Last Updated on May 5, 2015, by eNotes Editorial. Word Count: 456
The narrator wakes up on his last morning in Mary’s place. It is a cold morning, and the heat has gone out. Other tenants of the building protest by banging on the pipes, and this enrages the narrator. He grabs a ceramic “piggy bank” shaped like a caricatured black man and smashes it against the pipes. It shatters, and the narrator feels guilty. He resolves to take the mess away with him and throw it out, regardless of the money.
The narrator joins Mary for a brief breakfast. He gives her a hundred-dollar bill, which she nervously accepts. A horde of roaches comes out of the floor, and Mary and the narrator smash them with their feet and a broom. Once on the street, the narrator drops the package in a garbage can, but is instantly commanded to take it back. The woman of the house lectures him on bad manners and will not listen to his reasonable appeals. He soils his arm in retrieving the package. Next he leaves it on the sidewalk, yet a man follows him for two blocks to give it back to him, amid ludicrous accusations that the narrator was trying to plant incriminating evidence of some kind.
The narrator’s mood turns as he buys the clothes that Brother Jack demanded. The narrator sees an article on the eviction protest, which refers to him in passing. After selecting his new clothes, the narrator finds his new address.

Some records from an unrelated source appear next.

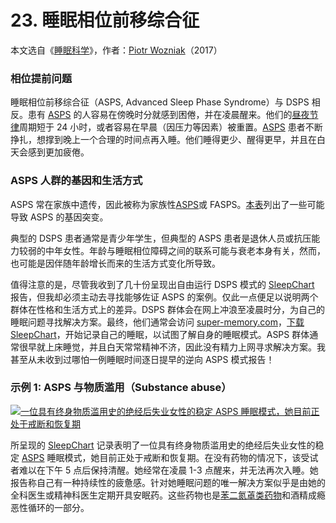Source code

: # 23. 睡眠相位前移综合征

本文选自《[睡眠科学](https://supermemo.guru/wiki/Science_of_sleep)》，作者：[Piotr Wozniak](https://supermemo.guru/wiki/Piotr_Wozniak)（2017）

### 相位提前问题

睡眠相位前移综合征（ASPS, Advanced Sleep Phase Syndrome）与 DSPS 相反。患有 [ASPS](https://supermemo.guru/wiki/Good_sleep,_good_learning,_good_life:_Glossary#ASPS) 的人容易在傍晚时分就感到困倦，并在凌晨醒来。他们的[昼夜节律](https://supermemo.guru/wiki/Good_sleep,_good_learning,_good_life:_Glossary#circadian_sleep_component)周期短于 24 小时，或者容易在早晨（因压力等因素）被重置。[ASPS](https://supermemo.guru/wiki/Good_sleep,_good_learning,_good_life:_Glossary#ASPS) 患者不断挣扎，想撑到晚上一个合理的时间点再入睡。他们睡得更少、醒得更早，并且在白天会感到更加疲倦。

### ASPS 人群的基因和生活方式

ASPS 常在家族中遗传，因此被称为家族性[ASPS](https://supermemo.guru/wiki/Good_sleep,_good_learning,_good_life:_Glossary#ASPS)或 FASPS。[本表](http://physrev.physiology.org/content/90/3/1063/T5.expansion.html)列出了一些可能导致 ASPS 的基因突变。

典型的 DSPS 患者通常是青少年学生，但典型的 ASPS 患者是退休人员或抗压能力较弱的中年女性。年龄与睡眠相位障碍之间的联系可能与衰老本身有关，然而，也可能是因伴随年龄增长而来的生活方式变化所导致。

值得注意的是，尽管我收到了几十份呈现出自由运行 DSPS 模式的 [SleepChart](https://supermemo.guru/wiki/Good_sleep,_good_learning,_good_life:_Glossary#SleepChart) 报告，但我却必须主动去寻找能够佐证 ASPS 的案例。仅此一点便足以说明两个群体在性格和生活方式上的差异。DSPS 群体会在网上冲浪至凌晨时分，为自己的睡眠问题寻找解决方案。最终，他们通常会访问 [super-memory.com](http://super-memory.com/)，[下载 SleepChart](http://www.super-memory.com/articles/sleepchart.htm)，开始记录自己的睡眠，以试图了解自身的睡眠模式。ASPS 群体通常很早就上床睡觉，并且白天常常精神不济，因此没有精力上网寻求解决方案。我甚至从未收到过哪怕一例睡眠时间逐日提早的逆向 ASPS 模式报告！

### 示例 1: ASPS 与物质滥用（Substance abuse）

[![一位具有终身物质滥用史的绝经后失业女性的稳定 ASPS 睡眠模式，她目前正处于戒断和恢复期](https://supermemo.guru/images/thumb/f/f0/ASPS_substance_abuse_%28sleep_timeline%29.jpg/800px-ASPS_substance_abuse_%28sleep_timeline%29.jpg)](https://supermemo.guru/wiki/File:ASPS_substance_abuse_(sleep_timeline).jpg)

所呈现的 [SleepChart](https://supermemo.guru/wiki/Good_sleep,_good_learning,_good_life:_Glossary#SleepChart) 记录表明了一位具有终身物质滥用史的绝经后失业女性的稳定 [ASPS](https://supermemo.guru/wiki/Good_sleep,_good_learning,_good_life:_Glossary#ASPS) 睡眠模式，她目前正处于戒断和恢复期。在没有药物的情况下，该受试者难以在下午 5 点后保持清醒。她经常在凌晨 1-3 点醒来，并无法再次入睡。她报告称自己有一种持续性的疲惫感。针对她睡眠问题的唯一解决方案似乎是由她的全科医生或精神科医生定期开具安眠药。这些药物也是[苯二氮䓬类药物](http://en.wikipedia.org/wiki/Benzodiazepines)和酒精成瘾恶性循环的一部分。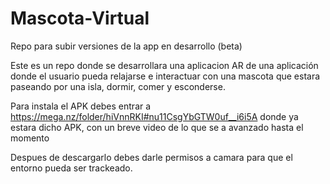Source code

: # Mascota-Virtual
Repo para subir versiones de la app en desarrollo (beta)

Este es un repo donde se desarrollara una aplicacion AR de una aplicación donde 
el usuario pueda relajarse e interactuar con una mascota que estara paseando por
una isla, dormir, comer y esconderse. 

Para instala el APK 
debes entrar a 
https://mega.nz/folder/hiVnnRKI#nu11CsgYbGTW0uf__i6i5A
donde ya estara dicho APK, con un breve video de lo que se a avanzado hasta el momento

Despues de descargarlo debes darle permisos a camara para que el entorno pueda ser trackeado.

This chapter is filled with symbols of the narrator’s change, from Mary’s friend to whatever role the Brotherhood has in store for him. The little home he had with Mary turns from cosy to grimy on his last morning. Not only does everything go wrong, but much of what happens is full of significance.
First of all, the narrator smashes a representation of the old black man, an object he had lived with but never noticed. Next, in the midst of his guilt about abandoning the life he had at Mary’s, the roaches make their appearance.
Upon leaving Mary’s apartment, the narrator has great difficulty in discarding the package of coins and smashed ceramic. Local black people remind him of his burden and refuse to let him hide it from view, as would be convenient for him.
Having made a real life for himself with Mary, the narrator is trying to change into something else. The world sends its little comments on this day, much like certain catastrophes are interpreted as signs of a god’s displeasure. While this may seem an overly dramatic reading, consider all of the odd details of the chapter, in which the narrator is faced with yet another shift in identity.